[[ GIVEN RECORDS open ]]

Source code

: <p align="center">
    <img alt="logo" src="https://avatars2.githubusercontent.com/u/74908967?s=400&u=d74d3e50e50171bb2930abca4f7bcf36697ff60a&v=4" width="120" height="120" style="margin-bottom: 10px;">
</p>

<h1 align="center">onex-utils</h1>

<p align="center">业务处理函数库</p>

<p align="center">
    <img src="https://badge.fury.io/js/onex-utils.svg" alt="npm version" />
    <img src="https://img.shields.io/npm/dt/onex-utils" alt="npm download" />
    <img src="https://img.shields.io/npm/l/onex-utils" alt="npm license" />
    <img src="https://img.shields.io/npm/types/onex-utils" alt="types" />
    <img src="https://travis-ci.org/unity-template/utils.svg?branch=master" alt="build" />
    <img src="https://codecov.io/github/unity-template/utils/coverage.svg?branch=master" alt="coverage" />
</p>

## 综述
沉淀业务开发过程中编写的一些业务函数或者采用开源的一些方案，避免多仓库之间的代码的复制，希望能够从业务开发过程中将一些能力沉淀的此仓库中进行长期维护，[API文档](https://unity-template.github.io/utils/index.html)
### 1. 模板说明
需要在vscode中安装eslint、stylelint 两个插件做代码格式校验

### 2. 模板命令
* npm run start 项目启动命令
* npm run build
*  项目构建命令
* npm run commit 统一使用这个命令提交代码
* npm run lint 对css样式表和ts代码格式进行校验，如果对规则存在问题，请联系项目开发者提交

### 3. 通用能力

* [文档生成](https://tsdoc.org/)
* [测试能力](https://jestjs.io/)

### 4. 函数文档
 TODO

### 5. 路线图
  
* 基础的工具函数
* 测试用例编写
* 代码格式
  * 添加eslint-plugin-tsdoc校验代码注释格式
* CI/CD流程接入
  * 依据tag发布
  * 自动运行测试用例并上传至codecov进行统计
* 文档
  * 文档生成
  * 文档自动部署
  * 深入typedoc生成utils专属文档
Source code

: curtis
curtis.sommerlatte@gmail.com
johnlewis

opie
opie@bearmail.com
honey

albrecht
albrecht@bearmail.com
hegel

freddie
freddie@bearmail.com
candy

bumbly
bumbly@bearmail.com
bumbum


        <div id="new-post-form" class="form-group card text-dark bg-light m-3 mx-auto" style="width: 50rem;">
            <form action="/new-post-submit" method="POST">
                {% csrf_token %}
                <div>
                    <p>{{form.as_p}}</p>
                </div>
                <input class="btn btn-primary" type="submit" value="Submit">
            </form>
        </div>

[[ GIVEN RECORDS closed ]]

Write down how many lines of the data above contain the string "onex", and include nothing besides that number.

5